Update: Read the follow-up posts about Max and Furiosa.
Mad Max: Fury Road is the best action movie I’ve seen in years, and my favorite blockbuster in forever. It reminded me what it feels like to truly geek out about something, in the most delightful, over-the-top, childlike way. It’s not a stretch to say it reminded me what pop culture, and film in particular, is for: to produce intense, collective emotional experiences.
The movie is a perfect example of what action should be in so many ways. Its premise is as simple as an 8-bit video game: a bunch of people drive through the desert while various other people try to kill them. That exceedingly simple frame allows for a story that can unfold basically without dialogue, told through pure gonzo action, and in almost constant movement. From the moment the War Rig, the film’s hero vehicle, leaves the Citadel, everyone is riding or driving unless their vehicles are stuck or broken. It’s essentially a two-hour car chase of non-stop, increasingly bananas set pieces involving various combinations of wacked-out cars, fights and explosions, and it’s awesome.
In a genre where the visually unintelligible “chaos cinema” style has become ubiquitous, Fury Road stands out for its ability to maintain visual coherence at insane speeds. (The reliance on practical effects–all the vehicles, explosions and crashes were real and occurred in a real world with gravity, instead of a computer–certainly helped.) The film has 2,700 cuts, and yet we never lose the thread of the action–who is doing what to whom where. This has to do with both the cinematography (particularly the heavy use of center framing) and the editing, by George Miller’s wife Margaret Sixel, who had never cut an action movie before and thus didn’t cut it like everyone else. Sixel pared 480 hours of footage down into 120 minutes of unrelenting intensity. The film is able to make use of monumental wide shots and long, sweeping camera moves through dozens of vehicles where the camera skims along just feet from the ground, and yet the camerawork never feels distracting or like it’s being done for show.
If, like me, you have only a passing familiarity with the post-apocalyptic desert universe of Mad Max, you may spend about the first twenty minutes of the movie going, “What the shit is this crazy world?” That’s okay.
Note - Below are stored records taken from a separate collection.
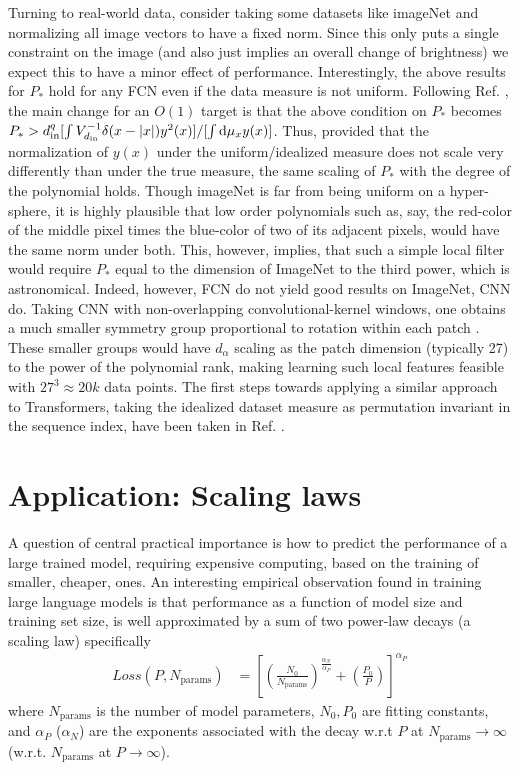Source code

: Turning to real-world data, consider taking some datasets like imageNet and normalizing all image vectors to have a fixed norm. Since this only puts a single constraint on the image (and also just implies an overall change of brightness) we expect this to have a minor effect of performance. Interestingly, the above results for $P_*$ hold for any FCN even if the data measure is not uniform. Following Ref. \cite{lavie2024symmetric}, the main change for an $O(1)$ target is that the above condition on $P_*$ becomes $P_* > d_{\text{in}}^q[\int V_{d_{\text{in}}}^{-1} \delta(x- |x|)  y^2(x)] /[\int \text{d} \mu_x y(x)]$. Thus, provided that the normalization of $y(x)$ under the uniform/idealized measure does not scale very differently than under the true measure, the same scaling of $P_*$ with the degree of the polynomial holds. Though imageNet is far from being uniform on a hyper-sphere, it is highly plausible that low order polynomials such as, say, the red-color of the middle pixel times the blue-color of two of its adjacent pixels, would have the same norm under both. This, however, implies, that such a simple local filter would require $P_*$ equal to the dimension of ImageNet to the third power, which is astronomical. Indeed, however, FCN do not yield good results on ImageNet, CNN do. Taking CNN with non-overlapping convolutional-kernel windows, one obtains a much smaller symmetry group proportional to rotation within each patch \citep{naveh2021self}. These smaller groups would have $d_{\alpha}$ scaling as the patch dimension (typically 27) to the power of the polynomial rank, making learning such local features feasible with $27^3 \approx 20k$ data points. The first steps towards applying a similar approach to Transformers, taking the idealized dataset measure as permutation invariant in the sequence index, have been taken in Ref. \cite{lavie2024towards}.  


\section{Application: Scaling laws}
\label{Sec:ScalingLaws}
A question of central practical importance is how to predict the performance of a large trained model, requiring expensive computing, based on the training of smaller, cheaper, ones. An interesting empirical observation \citep{kaplan2020scalinglawsneurallanguage} found in training large language models is that performance as a function of model size and training set size, is well approximated by a sum of two power-law decays (a scaling law) specifically 
\begin{align}
{Loss}(P,N_{\text{params}}) &= \left[ \left(\frac{N_0}{N_{\text{params}}}\right)^{\frac{\alpha_{N}}{\alpha_P}}+\left(\frac{P_0}{P} \right) \right]^{\alpha_{P}}
\end{align}
where $N_{\text{params}}$ is the number of model parameters, $N_0,P_0$ are fitting constants, and $\alpha_P$ ($\alpha_N$) are the exponents associated with the decay w.r.t $P$ at $N_{\text{params}}
\rightarrow \infty$ (w.r.t. $N_{\text{params}}$ at $P \rightarrow \infty$). 

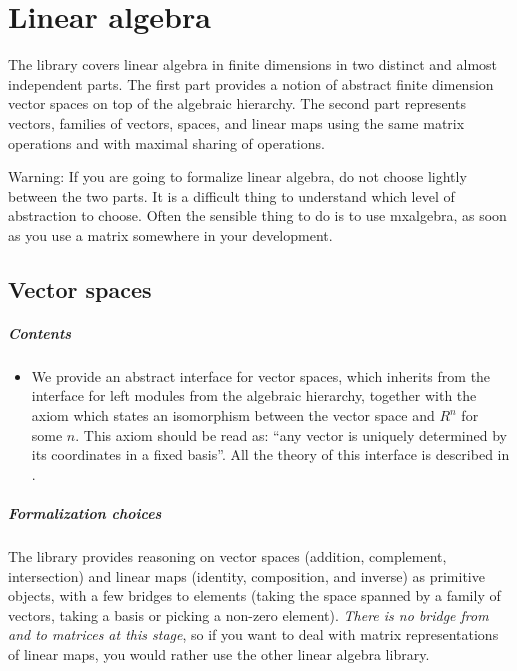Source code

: \chapter{Linear algebra}
\label{linalg:smith}

The library covers linear algebra in finite dimensions in two distinct
and almost independent parts. The first part provides a notion of
abstract finite dimension vector spaces on top of the algebraic
hierarchy. The second part represents vectors, families of vectors,
spaces, and linear maps using the same matrix operations and with
maximal sharing of operations.

Warning: If you are going to formalize linear algebra, do not choose
lightly between the two parts. It is a difficult thing to understand
which level of abstraction to choose. Often the sensible thing to do
is to use mxalgebra, as soon as you use a matrix somewhere in your
development.

\section{Vector spaces}
\label{sec:vector-spaces}

\paragraph{Contents}

\begin{itemize}
\item We provide an abstract interface for vector spaces, which
  inherits from the interface for left modules from the algebraic
  hierarchy, together with the axiom  which states
  an isomorphism between the vector space and $R^n$ for some $n$. This
  axiom should be read as: ``any vector is uniquely determined by its
  coordinates in a fixed basis''. All the theory of this interface is
  described in .
\end{itemize}

\paragraph{Formalization choices}

The library provides reasoning on vector spaces (addition, complement,
intersection) and linear maps (identity, composition, and inverse) as
primitive objects, with a few bridges to elements (taking the space
spanned by a family of vectors, taking a basis or picking a non-zero
element). \emph{There is no bridge from and to matrices at this
  stage}, so if you want to deal with matrix representations of linear
maps, you would rather use the other linear algebra library.

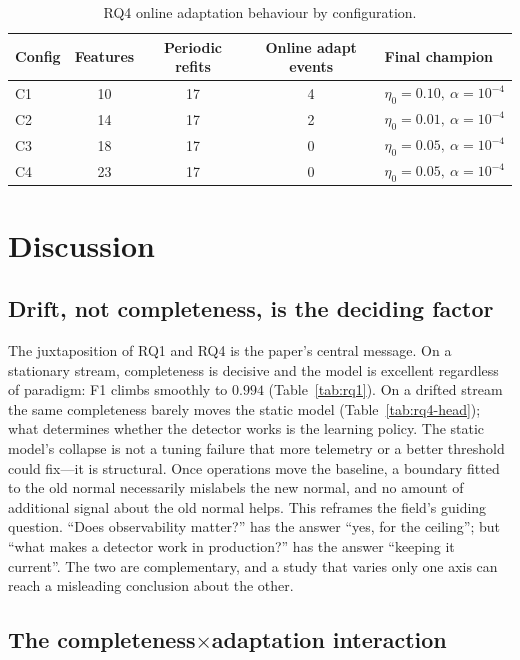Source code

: \documentclass[acmsmall]{acmart}
\begin{document}
\begin{table}[t]
\caption{RQ4 online adaptation behaviour by configuration.}\label{tab:rq4-adapt}
\begin{tabular}{@{}lcccl@{}}
\toprule
Config & Features & Periodic refits & Online adapt events & Final champion \\
\midrule
C1 & 10 & 17 & 4 & $\eta_0{=}0.10,\ \alpha{=}10^{-4}$ \\
C2 & 14 & 17 & 2 & $\eta_0{=}0.01,\ \alpha{=}10^{-4}$ \\
C3 & 18 & 17 & 0 & $\eta_0{=}0.05,\ \alpha{=}10^{-4}$ \\
C4 & 23 & 17 & 0 & $\eta_0{=}0.05,\ \alpha{=}10^{-4}$ \\
\bottomrule
\end{tabular}
\end{table}

\section{Discussion}\label{sec:discussion}

\subsection{Drift, not completeness, is the deciding factor}\label{sec:disc-drift}

The juxtaposition of RQ1 and RQ4 is the paper's central message. On a stationary stream, completeness is decisive and the model is excellent regardless of paradigm: F1 climbs smoothly to $0.994$ (Table~\ref{tab:rq1}). On a drifted stream the same completeness barely moves the static model (Table~\ref{tab:rq4-head}); what determines whether the detector works is the learning policy. The static model's collapse is not a tuning failure that more telemetry or a better threshold could fix---it is structural. Once operations move the baseline, a boundary fitted to the old normal necessarily mislabels the new normal, and no amount of additional signal about the old normal helps. This reframes the field's guiding question. ``Does observability matter?'' has the answer ``yes, for the ceiling''; but ``what makes a detector work in production?'' has the answer ``keeping it current''. The two are complementary, and a study that varies only one axis can reach a misleading conclusion about the other.

\subsection{The completeness$\times$adaptation interaction}\label{sec:disc-interaction}
\end{document}

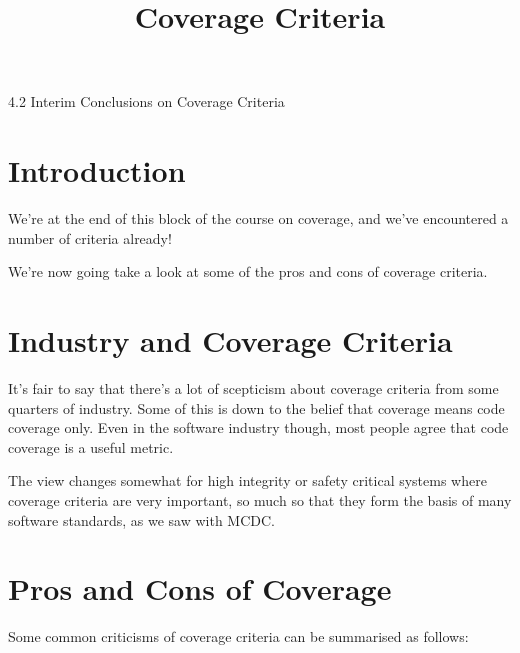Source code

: 



\title{Coverage Criteria}{4.2 Interim Conclusions on Coverage Criteria}

\section{Introduction}

We're at the end of this block of the course on coverage, and we've encountered
a number of criteria already! 

We're now going take a look at some of the pros and cons of coverage criteria.

\section{Industry and Coverage Criteria}

It's fair to say that there's a lot of scepticism about coverage criteria from some
quarters of industry. Some of this is down to the belief that coverage means
code coverage only. Even in the software industry though, most people agree that
code coverage is a useful metric.

The view changes somewhat for high integrity or safety critical systems where
coverage criteria are very important, so much so that they form the basis of
many software standards, as we saw with MCDC.

\section{Pros and Cons of Coverage}

Some common criticisms of coverage criteria can be summarised as follows:

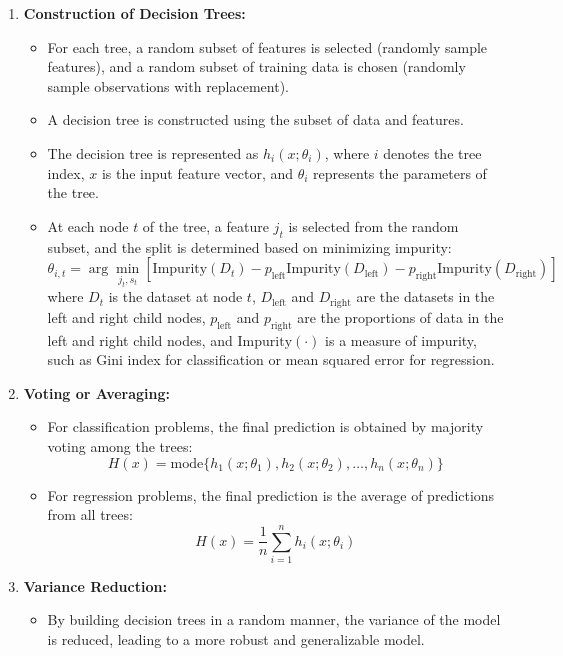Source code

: \documentclass[12pt]{article}
\begin{document}
\begin{enumerate}
    \item \textbf{Construction of Decision Trees:}
        \begin{itemize}
            \item For each tree, a random subset of features is selected (randomly sample features), and a random subset of training data is chosen (randomly sample observations with replacement).
            \item A decision tree is constructed using the subset of data and features.
            \item The decision tree is represented as \(h_i(x;\theta_i)\), where \(i\) denotes the tree index, \(x\) is the input feature vector, and \(\theta_i\) represents the parameters of the tree.
            \item At each node \(t\) of the tree, a feature \(j_t\) is selected from the random subset, and the split is determined based on minimizing impurity:
            \[
            \theta_{i,t} = \arg\min_{j_t, s_t} \left[\textrm{Impurity}(D_t) - p_{\textrm{left}}\textrm{Impurity}(D_{\textrm{left}}) - p_{\textrm{right}}\textrm{Impurity}(D_{\textrm{right}})\right]
            \]
            where \(D_t\) is the dataset at node \(t\), \(D_{\textrm{left}}\) and \(D_{\textrm{right}}\) are the datasets in the left and right child nodes, \(p_{\textrm{left}}\) and \(p_{\textrm{right}}\) are the proportions of data in the left and right child nodes, and \(\textrm{Impurity}(\cdot)\) is a measure of impurity, such as Gini index for classification or mean squared error for regression.
        \end{itemize}
    
    \item \textbf{Voting or Averaging:}
        \begin{itemize}
            \item For classification problems, the final prediction is obtained by majority voting among the trees:
            \[
            H(x) = \textrm{mode}\{h_1(x;\theta_1), h_2(x;\theta_2), \ldots, h_n(x;\theta_n)\}
            \]
            \item For regression problems, the final prediction is the average of predictions from all trees:
            \[
            H(x) = \frac{1}{n}\sum_{i=1}^{n}h_i(x;\theta_i)
            \]
        \end{itemize}
    
    \item \textbf{Variance Reduction:}
        \begin{itemize}
            \item By building decision trees in a random manner, the variance of the model is reduced, leading to a more robust and generalizable model.
        \end{itemize}
\end{enumerate}
\end{document}
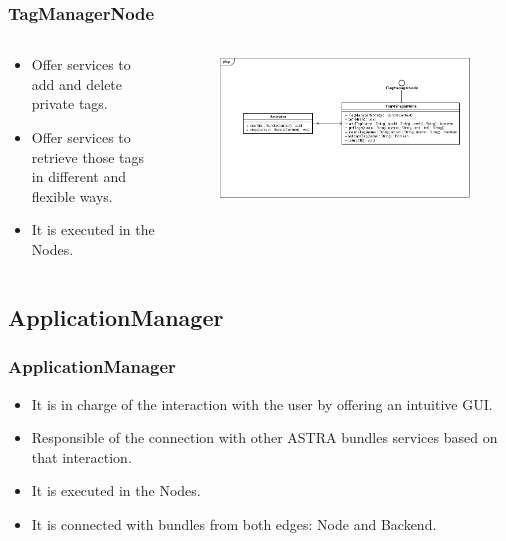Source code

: \begin{frame}
\frametitle{TagManagerNode}

\begin{columns}

	\begin{column}{6cm}
	
	
	\begin{itemize}
		\item Offer services to add and delete private tags.
		\item Offer services to retrieve those tags in different and 
			flexible ways.
		\item It is executed in the Nodes.

	\end{itemize}
		
	
	\end{column}
	
		\begin{column}{7cm}
	    
			\begin{figure}
			 	\includegraphics[scale=0.2]{img/TagManagerNodeClassDiagram.png}
			\end{figure}
	    
	    \end{column}
	
\end{columns}

\end{frame}

\subsection{ApplicationManager}

\begin{frame}
\frametitle{ApplicationManager}

	\begin{itemize}
		\item It is in charge of the interaction with the user by offering an
		intuitive GUI.
		\item Responsible of the connection with other ASTRA bundles services based
		on that interaction.	
		\item It is executed in the Nodes.
		\item It is connected with bundles from both edges: Node and Backend.
	\end{itemize}

\end{frame}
The film will not attempt much more explanation than you get in Max’s opening voiceover. The elaborately-designed, exceedingly detailed world will sail right by you without trying to justify its existence, and by the time the action kicks into high gear you will just accept that this is a world where people build altars out of steering wheels and have names like The Splendid Angharad and go to war with a guy playing a guitar that shoots flames.
Fury Road is in a curious place in the franchise landscape. Although Tom Hardy has (handily) replaced Mel Gibson in the titular role, it’s not a complete reboot–more of a fourth installment with a 30 year gap, with the same director, George Miller, the same production designer and even the same stunt coordinator. But that we’re doing something new is made clear from the film’s opening moments, in which Max’s iconic Interceptor gets violently destroyed in short order. (The car’s body later returns, zombie-like, as part of a vehicle driven by Max’s enemies.)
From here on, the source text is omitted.